China Mobile is set to launch the first 4G LTE network in China on Dec. 18, a development that likely will serve as a bonanza for mobile heavyweights Apple, Samsung and Qualcomm and perhaps provide a boost to Lenovo's smartphones.
Carrier China Mobile is set to launch the first 4G LTE network in China on Dec. 18, a development that likely will serve as a bonanza for mobile heavyweights Apple (AAPL), Samsung and Qualcomm (QCOM) and perhaps provide a boost to Lenovo's smartphones.
China Mobile, which said last spring it would devote some $30.1 billion to build out a TD-LTE 4G mobile telecommunications network for its 750 million subscribers, stands to benefit from selling Apple’s newest iPhones as well as handsets from other mobile device manufacturers. The same goes for Apple as it now can bank on China Mobile to help cut into Samsung’s unit sales lead in China.
China’s two other carriers, China Unicom and China Telecom, will follow with 4G networks, according to Xinhua, the Chinese government’s state run press agency, which said the advanced telecommunications network will be available initially in Beijing, Guangzhou and Chongquing.
“China will start commercial 4G mobile communications services on Dec. 18, bringing the most advanced telecommunications technology to the country’s more than 1 billion mobile users,” Xinhua said.
The city of Shanghai is building out its own 4G network, which will be ready sometime after China Mobile’s, according to the Chinese press agency.
Xinhua referenced Li Yue, China Mobile’s president, who predicted the 4G phone will do well in mainland China, particularly with lower-cost units priced below 1,000 yuan, or $162, slated to appear on the market in the second half of 2014.
In September, a Chinese regulator approved Apple’s iPhone to operate on China Mobile’s proprietary mobile network, clearing the way for the huge Chinese carrier to sell the iPhone for the first time after years of negotiations between the two companies.
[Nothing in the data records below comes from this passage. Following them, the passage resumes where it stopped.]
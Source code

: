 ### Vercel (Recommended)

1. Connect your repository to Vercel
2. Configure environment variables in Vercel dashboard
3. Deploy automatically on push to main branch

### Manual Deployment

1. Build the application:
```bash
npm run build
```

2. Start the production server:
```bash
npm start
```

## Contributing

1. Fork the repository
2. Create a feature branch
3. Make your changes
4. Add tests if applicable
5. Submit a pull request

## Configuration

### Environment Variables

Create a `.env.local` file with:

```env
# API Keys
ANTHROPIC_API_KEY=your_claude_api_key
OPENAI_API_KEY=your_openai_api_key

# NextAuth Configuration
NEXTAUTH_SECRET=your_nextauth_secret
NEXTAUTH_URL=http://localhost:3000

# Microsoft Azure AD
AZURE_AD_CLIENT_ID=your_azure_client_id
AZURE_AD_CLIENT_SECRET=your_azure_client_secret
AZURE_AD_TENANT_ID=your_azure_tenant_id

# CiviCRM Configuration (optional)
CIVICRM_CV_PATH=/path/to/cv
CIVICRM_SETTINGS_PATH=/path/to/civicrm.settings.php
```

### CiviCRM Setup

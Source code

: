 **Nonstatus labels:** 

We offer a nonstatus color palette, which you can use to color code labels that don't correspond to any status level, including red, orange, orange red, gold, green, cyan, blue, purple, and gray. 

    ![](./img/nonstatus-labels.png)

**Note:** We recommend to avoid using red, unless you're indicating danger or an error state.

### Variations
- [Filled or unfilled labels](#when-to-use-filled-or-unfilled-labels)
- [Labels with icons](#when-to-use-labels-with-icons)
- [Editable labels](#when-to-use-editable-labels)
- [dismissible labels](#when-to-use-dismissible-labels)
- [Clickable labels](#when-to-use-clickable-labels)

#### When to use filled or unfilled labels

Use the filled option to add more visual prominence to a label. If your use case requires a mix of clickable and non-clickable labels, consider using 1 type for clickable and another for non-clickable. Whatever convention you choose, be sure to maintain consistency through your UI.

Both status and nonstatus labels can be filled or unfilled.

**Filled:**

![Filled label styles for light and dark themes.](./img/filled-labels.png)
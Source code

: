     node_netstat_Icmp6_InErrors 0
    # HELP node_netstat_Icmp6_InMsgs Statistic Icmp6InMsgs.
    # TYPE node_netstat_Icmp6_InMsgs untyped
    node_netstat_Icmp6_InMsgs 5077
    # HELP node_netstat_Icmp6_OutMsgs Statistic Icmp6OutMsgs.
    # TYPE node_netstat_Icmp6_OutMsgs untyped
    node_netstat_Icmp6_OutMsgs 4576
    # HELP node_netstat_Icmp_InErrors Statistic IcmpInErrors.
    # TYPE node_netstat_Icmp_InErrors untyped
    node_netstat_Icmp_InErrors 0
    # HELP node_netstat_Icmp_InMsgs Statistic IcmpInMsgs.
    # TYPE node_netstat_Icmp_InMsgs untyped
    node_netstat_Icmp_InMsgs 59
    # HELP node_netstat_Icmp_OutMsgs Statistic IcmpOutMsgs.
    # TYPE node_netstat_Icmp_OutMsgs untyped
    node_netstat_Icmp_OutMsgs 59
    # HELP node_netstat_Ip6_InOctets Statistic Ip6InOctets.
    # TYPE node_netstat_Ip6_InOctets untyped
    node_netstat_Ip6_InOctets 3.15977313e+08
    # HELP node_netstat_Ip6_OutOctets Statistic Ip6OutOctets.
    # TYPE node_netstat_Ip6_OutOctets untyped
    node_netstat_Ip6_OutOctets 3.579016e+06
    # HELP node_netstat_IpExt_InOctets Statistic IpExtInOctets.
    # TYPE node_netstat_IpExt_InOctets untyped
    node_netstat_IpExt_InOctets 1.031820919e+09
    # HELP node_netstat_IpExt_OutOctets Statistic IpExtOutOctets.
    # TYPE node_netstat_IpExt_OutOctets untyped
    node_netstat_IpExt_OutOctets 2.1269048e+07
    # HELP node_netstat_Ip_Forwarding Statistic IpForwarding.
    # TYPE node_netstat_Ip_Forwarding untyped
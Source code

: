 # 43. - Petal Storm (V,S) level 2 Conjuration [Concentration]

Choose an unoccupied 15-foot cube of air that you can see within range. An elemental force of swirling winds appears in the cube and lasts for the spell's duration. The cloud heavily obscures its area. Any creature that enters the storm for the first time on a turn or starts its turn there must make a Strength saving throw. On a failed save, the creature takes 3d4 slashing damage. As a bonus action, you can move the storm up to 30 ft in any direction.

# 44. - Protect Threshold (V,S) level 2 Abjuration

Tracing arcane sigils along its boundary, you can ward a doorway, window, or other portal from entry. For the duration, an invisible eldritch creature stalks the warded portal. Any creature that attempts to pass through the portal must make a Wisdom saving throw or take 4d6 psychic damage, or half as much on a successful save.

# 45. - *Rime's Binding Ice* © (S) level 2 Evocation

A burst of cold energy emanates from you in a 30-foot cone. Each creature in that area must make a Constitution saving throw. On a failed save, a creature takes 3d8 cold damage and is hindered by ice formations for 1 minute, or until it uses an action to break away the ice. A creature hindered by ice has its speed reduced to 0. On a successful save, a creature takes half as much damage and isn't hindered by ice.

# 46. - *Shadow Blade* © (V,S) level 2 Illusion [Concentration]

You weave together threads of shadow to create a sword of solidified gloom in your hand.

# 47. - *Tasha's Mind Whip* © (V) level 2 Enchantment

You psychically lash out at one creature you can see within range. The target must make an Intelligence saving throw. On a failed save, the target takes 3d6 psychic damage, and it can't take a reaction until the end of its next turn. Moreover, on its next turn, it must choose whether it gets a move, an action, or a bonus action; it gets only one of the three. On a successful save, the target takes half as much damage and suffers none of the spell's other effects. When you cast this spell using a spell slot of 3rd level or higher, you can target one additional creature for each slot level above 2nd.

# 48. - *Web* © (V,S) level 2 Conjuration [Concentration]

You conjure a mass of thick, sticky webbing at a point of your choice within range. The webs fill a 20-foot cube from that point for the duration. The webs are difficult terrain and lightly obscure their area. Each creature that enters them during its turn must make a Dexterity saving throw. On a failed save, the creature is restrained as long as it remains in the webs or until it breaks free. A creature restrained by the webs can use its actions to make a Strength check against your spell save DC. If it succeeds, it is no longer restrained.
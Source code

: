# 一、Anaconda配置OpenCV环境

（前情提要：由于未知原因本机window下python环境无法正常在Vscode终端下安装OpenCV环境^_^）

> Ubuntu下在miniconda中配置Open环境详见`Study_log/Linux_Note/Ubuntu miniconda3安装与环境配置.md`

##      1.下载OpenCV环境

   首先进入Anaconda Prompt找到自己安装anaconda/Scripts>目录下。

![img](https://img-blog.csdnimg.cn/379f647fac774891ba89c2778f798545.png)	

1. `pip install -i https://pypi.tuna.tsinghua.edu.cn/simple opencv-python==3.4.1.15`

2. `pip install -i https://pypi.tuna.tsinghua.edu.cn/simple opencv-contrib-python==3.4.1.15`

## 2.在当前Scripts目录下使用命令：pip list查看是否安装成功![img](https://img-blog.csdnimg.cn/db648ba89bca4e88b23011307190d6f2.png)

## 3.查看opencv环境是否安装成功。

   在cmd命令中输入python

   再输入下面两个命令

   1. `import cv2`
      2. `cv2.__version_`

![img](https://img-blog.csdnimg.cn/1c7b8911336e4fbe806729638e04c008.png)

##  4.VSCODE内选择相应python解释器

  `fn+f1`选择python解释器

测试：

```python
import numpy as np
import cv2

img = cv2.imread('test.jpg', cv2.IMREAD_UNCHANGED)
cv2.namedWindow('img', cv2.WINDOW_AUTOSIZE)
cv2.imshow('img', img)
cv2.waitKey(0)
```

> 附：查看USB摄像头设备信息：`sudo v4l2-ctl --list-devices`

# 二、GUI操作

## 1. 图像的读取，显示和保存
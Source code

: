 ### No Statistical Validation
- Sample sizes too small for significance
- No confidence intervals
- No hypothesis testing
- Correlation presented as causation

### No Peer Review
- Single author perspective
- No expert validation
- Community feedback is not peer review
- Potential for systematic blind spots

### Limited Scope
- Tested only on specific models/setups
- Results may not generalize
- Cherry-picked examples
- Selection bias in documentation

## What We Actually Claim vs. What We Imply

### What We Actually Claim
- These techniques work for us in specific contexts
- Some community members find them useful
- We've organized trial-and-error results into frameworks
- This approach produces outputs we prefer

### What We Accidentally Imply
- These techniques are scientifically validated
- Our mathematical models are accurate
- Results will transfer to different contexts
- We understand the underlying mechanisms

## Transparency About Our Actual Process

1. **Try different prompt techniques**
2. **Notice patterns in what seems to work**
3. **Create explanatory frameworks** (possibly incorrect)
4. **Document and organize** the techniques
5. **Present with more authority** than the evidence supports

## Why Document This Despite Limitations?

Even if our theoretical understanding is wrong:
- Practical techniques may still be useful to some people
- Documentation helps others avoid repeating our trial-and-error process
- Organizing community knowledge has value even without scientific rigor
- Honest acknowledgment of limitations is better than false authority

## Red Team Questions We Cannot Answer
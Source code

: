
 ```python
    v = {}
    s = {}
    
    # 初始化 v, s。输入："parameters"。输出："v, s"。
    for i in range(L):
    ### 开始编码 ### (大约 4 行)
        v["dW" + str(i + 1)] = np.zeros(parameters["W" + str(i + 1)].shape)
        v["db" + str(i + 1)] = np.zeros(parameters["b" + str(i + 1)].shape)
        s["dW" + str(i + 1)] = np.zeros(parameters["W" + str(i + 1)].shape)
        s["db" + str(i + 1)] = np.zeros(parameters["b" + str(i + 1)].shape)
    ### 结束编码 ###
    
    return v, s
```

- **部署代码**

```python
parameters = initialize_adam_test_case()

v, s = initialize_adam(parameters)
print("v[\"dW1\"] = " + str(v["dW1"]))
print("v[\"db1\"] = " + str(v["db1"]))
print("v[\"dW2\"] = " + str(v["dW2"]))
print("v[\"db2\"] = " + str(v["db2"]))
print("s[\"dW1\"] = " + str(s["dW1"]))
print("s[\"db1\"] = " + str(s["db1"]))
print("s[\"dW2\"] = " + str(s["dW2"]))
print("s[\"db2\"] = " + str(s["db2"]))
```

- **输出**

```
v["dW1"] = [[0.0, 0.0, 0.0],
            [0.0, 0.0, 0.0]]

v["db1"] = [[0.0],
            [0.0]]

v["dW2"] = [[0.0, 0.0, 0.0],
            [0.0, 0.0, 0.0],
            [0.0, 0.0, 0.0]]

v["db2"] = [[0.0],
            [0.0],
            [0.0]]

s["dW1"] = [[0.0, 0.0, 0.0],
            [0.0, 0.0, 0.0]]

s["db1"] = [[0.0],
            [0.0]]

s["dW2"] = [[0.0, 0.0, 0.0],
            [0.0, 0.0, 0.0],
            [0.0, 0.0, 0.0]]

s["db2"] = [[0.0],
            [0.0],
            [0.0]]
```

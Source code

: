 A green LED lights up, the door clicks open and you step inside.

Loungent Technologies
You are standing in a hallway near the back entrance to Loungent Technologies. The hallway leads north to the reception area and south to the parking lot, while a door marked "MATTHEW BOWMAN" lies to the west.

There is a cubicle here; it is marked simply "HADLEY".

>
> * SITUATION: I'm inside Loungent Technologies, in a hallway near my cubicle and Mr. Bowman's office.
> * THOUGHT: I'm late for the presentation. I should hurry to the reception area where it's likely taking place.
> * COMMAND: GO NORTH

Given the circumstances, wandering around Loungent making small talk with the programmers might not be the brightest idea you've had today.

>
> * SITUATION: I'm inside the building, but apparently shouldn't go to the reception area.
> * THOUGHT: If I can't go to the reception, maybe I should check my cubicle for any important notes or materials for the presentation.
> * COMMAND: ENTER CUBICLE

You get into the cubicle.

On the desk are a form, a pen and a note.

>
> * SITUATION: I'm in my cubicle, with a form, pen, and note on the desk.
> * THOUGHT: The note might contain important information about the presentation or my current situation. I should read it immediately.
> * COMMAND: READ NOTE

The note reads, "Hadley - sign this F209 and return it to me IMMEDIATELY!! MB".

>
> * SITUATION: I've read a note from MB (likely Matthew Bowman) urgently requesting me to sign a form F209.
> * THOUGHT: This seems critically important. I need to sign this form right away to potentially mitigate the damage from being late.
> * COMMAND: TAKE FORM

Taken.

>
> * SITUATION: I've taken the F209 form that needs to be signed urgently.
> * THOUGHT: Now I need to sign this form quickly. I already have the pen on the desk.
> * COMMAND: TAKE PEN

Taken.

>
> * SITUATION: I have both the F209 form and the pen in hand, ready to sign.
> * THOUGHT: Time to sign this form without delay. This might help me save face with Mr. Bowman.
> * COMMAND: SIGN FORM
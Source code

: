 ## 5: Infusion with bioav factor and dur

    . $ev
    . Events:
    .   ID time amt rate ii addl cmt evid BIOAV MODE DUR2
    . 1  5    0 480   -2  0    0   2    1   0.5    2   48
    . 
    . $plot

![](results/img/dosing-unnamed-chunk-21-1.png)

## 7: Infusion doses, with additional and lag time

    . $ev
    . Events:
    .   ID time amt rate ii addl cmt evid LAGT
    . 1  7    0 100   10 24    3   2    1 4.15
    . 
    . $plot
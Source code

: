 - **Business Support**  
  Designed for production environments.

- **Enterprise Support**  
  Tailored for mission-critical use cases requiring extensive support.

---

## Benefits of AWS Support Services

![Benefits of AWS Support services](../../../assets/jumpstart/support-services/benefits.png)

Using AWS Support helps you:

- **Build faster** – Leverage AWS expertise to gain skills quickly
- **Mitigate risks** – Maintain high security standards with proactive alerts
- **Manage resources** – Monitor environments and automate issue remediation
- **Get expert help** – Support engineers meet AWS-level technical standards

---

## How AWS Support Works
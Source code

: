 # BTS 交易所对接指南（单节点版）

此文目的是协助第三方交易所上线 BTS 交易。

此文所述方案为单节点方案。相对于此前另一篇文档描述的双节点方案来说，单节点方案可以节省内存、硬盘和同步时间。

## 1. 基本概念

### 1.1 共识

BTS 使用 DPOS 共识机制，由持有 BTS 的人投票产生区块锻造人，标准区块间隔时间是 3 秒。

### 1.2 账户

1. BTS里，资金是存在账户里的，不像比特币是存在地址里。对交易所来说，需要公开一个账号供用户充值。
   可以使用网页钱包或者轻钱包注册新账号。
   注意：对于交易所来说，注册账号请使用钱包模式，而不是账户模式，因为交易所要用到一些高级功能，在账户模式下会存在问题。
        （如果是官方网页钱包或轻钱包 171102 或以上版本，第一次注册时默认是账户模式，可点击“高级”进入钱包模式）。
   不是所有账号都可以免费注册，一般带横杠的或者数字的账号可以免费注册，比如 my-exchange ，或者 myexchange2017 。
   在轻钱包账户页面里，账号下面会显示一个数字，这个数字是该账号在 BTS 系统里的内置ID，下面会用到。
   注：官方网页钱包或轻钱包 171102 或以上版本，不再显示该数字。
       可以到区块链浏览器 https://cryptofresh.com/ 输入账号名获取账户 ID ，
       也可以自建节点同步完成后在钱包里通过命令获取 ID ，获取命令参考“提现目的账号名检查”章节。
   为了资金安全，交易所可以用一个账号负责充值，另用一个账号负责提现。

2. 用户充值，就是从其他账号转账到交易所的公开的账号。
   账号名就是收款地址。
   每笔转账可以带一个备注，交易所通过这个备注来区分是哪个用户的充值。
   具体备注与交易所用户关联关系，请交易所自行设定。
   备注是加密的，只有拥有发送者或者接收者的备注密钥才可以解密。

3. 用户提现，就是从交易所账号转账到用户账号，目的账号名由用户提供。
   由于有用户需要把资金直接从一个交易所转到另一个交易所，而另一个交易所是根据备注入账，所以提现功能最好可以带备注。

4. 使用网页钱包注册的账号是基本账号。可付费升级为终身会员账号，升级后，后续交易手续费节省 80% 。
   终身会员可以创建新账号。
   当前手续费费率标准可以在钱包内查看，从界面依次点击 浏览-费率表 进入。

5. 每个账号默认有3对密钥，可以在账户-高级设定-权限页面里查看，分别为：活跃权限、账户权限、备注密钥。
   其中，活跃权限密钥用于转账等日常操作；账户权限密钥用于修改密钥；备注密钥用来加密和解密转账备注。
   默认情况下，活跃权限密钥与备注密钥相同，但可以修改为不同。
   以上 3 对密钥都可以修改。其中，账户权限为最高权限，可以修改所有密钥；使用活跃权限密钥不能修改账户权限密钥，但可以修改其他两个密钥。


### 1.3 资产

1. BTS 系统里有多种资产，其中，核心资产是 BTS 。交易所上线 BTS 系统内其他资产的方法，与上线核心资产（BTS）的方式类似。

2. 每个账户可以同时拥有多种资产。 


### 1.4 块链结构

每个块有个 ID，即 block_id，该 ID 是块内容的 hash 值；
The Chinese regulator also granted licenses to China Unicom and China Telecom, which means all three Chinese carriers gained authority to offer the iPhone on their mobile networks.
Specifically, Apple was supplied with a “network access license” for an iPhone-like handset that runs on China Mobile’s 3G and 4G mobile network services.
Nearly a year ago, Apple chief Tim Cook and China Mobile chairman Xi Guohua began discussing “matters of cooperation.” Prior talks between the two companies reportedly have snagged on revenue-sharing issues (China Mobile is said to want a piece of sales generated by Apple’s App Store from the carrier’s customers) and on a technical issue—China Mobile was using a TD-SCDMA network incompatible with the iPhone 4S and iPhone 5—although that hurdle now has been overcome.
Apple is expected to introduce iPhones supporting China Mobile’s 4G network timed to the official launch date, Xinhua reported.